What the exercise asks
All pictures should be dropped, and only the lines from the top of the entries below through the line containing "хотят быть экземплярами." repeated exactly, both ends included.

Material supplied
• • •
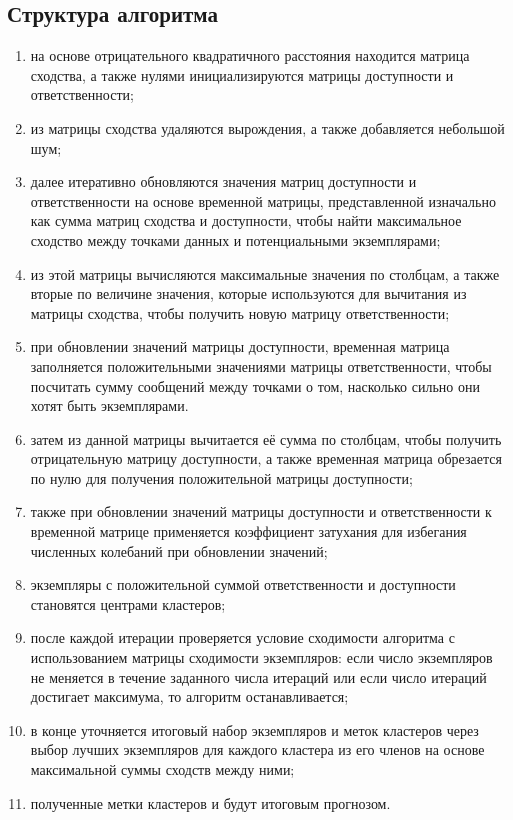 \subsection{Структура алгоритма}

\begin{enumerate}
    \item на основе отрицательного квадратичного расстояния находится матрица сходства, а также нулями инициализируются матрицы доступности и ответственности;
          
    \item из матрицы сходства удаляются вырождения, а также добавляется небольшой шум;
          
    \item далее итеративно обновляются значения матриц доступности и ответственности на основе временной матрицы, представленной изначально как сумма матриц сходства и доступности, чтобы найти максимальное сходство между точками данных и потенциальными экземплярами;
          
    \item из этой матрицы вычисляются максимальные значения по столбцам, а также вторые по величине значения, которые используются для вычитания из матрицы сходства, чтобы получить новую матрицу ответственности;
          
    \item при обновлении значений матрицы доступности, временная матрица заполняется положительными значениями матрицы ответственности, чтобы посчитать сумму сообщений между точками о том, насколько сильно они хотят быть экземплярами.
          
    \item затем из данной матрицы вычитается её сумма по столбцам, чтобы получить отрицательную матрицу доступности, а также временная матрица обрезается по нулю для получения положительной матрицы доступности;
          
    \item также при обновлении значений матрицы доступности и ответственности к временной матрице применяется коэффициент затухания для избегания численных колебаний при обновлении значений;
          
    \item экземпляры с положительной суммой ответственности и доступности становятся центрами кластеров;
          
    \item после каждой итерации проверяется условие сходимости алгоритма с использованием матрицы сходимости экземпляров: если число экземпляров не меняется в течение заданного числа итераций или если число итераций достигает максимума, то алгоритм останавливается;
          
    \item в конце уточняется итоговый набор экземпляров и меток кластеров через выбор лучших экземпляров для каждого кластера из его членов на основе максимальной суммы сходств между ними;
          
    \item полученные метки кластеров и будут итоговым прогнозом.
          
\end{enumerate}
• • •
Result below
 \subsection{Структура алгоритма}

\begin{enumerate}
    \item на основе отрицательного квадратичного расстояния находится матрица сходства, а также нулями инициализируются матрицы доступности и ответственности;
          
    \item из матрицы сходства удаляются вырождения, а также добавляется небольшой шум;
          
    \item далее итеративно обновляются значения матриц доступности и ответственности на основе временной матрицы, представленной изначально как сумма матриц сходства и доступности, чтобы найти максимальное сходство между точками данных и потенциальными экземплярами;
          
    \item из этой матрицы вычисляются максимальные значения по столбцам, а также вторые по величине значения, которые используются для вычитания из матрицы сходства, чтобы получить новую матрицу ответственности;
          
    \item при обновлении значений матрицы доступности, временная матрица заполняется положительными значениями матрицы ответственности, чтобы посчитать сумму сообщений между точками о том, насколько сильно они хотят быть экземплярами.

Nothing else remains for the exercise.